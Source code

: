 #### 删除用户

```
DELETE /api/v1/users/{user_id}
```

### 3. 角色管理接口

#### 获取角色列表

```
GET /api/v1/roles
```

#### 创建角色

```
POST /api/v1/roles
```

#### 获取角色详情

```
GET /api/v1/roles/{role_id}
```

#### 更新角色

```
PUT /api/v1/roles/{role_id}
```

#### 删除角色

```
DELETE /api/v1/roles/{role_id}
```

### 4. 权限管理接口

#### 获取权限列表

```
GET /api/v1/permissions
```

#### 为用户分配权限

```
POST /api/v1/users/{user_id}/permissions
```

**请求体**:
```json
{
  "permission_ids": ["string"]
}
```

● ● ● ● ● ● ●

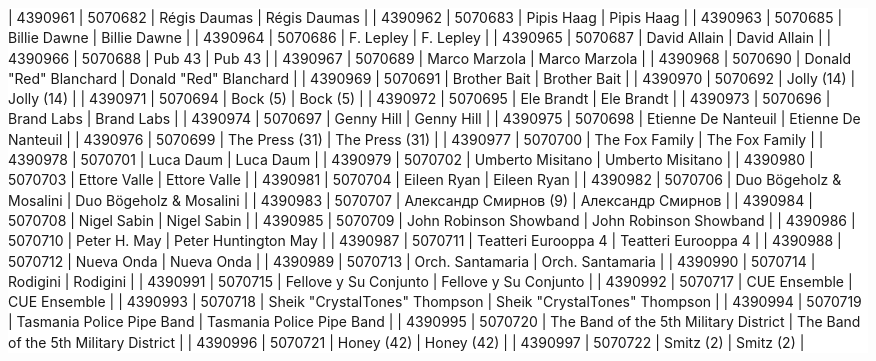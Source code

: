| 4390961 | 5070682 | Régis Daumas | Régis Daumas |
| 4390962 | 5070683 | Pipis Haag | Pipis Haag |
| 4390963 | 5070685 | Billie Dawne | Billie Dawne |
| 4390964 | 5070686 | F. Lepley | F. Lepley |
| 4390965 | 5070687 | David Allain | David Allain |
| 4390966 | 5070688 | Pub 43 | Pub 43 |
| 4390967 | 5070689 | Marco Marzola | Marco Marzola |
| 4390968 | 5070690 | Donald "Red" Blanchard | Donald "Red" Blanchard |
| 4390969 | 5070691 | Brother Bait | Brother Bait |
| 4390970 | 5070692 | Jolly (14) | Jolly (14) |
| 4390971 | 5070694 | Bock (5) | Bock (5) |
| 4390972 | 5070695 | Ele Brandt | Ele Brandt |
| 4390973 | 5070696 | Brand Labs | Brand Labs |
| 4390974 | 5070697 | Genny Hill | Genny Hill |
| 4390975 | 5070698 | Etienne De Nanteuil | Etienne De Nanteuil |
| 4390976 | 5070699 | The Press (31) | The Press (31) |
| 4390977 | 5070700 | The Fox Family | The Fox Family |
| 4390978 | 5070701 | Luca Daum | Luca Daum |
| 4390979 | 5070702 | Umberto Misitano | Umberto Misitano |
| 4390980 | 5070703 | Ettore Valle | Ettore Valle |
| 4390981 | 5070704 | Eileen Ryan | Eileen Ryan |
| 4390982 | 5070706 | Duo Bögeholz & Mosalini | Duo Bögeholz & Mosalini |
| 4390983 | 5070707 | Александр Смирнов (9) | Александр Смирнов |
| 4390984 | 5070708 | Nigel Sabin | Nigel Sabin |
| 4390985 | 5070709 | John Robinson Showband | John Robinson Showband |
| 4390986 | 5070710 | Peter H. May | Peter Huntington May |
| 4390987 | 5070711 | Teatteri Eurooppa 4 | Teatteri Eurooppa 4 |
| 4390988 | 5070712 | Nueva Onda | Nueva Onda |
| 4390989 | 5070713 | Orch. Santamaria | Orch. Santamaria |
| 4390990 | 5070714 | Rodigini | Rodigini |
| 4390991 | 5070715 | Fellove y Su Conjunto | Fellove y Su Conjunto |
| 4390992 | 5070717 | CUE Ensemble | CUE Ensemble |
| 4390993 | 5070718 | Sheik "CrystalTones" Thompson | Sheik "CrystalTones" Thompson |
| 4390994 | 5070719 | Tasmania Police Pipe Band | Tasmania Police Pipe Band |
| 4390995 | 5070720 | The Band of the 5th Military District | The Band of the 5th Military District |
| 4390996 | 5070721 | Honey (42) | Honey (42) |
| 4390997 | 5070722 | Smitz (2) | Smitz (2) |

● ● ● ● ● ● ●

**Work to be completed**
Begin at the line that has "Sabin | Nigel Sabin |" in the entries above; stop after the line that has "(2) | Smitz (2) |". Transcribe exactly those lines and no others.

**Written solution**
| 4390984 | 5070708 | Nigel Sabin | Nigel Sabin |
| 4390985 | 5070709 | John Robinson Showband | John Robinson Showband |
| 4390986 | 5070710 | Peter H. May | Peter Huntington May |
| 4390987 | 5070711 | Teatteri Eurooppa 4 | Teatteri Eurooppa 4 |
| 4390988 | 5070712 | Nueva Onda | Nueva Onda |
| 4390989 | 5070713 | Orch. Santamaria | Orch. Santamaria |
| 4390990 | 5070714 | Rodigini | Rodigini |
| 4390991 | 5070715 | Fellove y Su Conjunto | Fellove y Su Conjunto |
| 4390992 | 5070717 | CUE Ensemble | CUE Ensemble |
| 4390993 | 5070718 | Sheik "CrystalTones" Thompson | Sheik "CrystalTones" Thompson |
| 4390994 | 5070719 | Tasmania Police Pipe Band | Tasmania Police Pipe Band |
| 4390995 | 5070720 | The Band of the 5th Military District | The Band of the 5th Military District |
| 4390996 | 5070721 | Honey (42) | Honey (42) |
| 4390997 | 5070722 | Smitz (2) | Smitz (2) |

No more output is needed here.